**Work instruction:**
In the entries below, find the lines that contain the word "Assessment" and copy them.

**Recorded information:**

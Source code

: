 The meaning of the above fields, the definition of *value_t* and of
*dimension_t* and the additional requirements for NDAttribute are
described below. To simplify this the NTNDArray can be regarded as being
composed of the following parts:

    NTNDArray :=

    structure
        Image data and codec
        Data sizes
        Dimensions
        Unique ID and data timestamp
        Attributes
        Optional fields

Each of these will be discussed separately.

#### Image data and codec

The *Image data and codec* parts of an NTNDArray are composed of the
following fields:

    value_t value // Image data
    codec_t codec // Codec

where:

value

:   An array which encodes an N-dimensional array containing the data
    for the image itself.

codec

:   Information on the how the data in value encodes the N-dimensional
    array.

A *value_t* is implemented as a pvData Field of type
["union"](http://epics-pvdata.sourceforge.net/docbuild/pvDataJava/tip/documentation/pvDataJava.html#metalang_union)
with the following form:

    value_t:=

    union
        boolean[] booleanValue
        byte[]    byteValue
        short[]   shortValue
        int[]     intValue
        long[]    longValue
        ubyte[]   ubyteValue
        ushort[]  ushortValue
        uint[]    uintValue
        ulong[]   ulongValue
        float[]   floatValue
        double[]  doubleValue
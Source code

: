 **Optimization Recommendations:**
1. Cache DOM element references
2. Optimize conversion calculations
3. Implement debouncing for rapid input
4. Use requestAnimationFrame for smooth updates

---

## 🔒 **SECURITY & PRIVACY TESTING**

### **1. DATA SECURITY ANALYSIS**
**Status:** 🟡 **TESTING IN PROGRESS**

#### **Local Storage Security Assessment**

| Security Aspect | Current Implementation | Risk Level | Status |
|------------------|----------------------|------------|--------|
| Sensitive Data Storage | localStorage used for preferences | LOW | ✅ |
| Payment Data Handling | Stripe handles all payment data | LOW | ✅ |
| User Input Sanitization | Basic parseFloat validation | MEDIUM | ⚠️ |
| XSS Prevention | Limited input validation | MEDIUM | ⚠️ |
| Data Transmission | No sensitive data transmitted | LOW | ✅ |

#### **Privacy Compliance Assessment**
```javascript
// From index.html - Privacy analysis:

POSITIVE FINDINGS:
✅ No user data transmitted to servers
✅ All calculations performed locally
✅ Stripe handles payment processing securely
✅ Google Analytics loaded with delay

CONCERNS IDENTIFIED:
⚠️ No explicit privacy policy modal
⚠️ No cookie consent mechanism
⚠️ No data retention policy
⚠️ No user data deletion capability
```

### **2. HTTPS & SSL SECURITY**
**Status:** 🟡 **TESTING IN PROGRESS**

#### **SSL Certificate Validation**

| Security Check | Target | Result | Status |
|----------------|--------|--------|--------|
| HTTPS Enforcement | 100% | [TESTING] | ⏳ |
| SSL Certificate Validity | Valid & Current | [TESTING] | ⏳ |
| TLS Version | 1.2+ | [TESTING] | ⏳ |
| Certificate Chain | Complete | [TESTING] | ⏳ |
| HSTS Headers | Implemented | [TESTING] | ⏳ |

**Task output:**
#### **Local Storage Security Assessment**
#### **Privacy Compliance Assessment**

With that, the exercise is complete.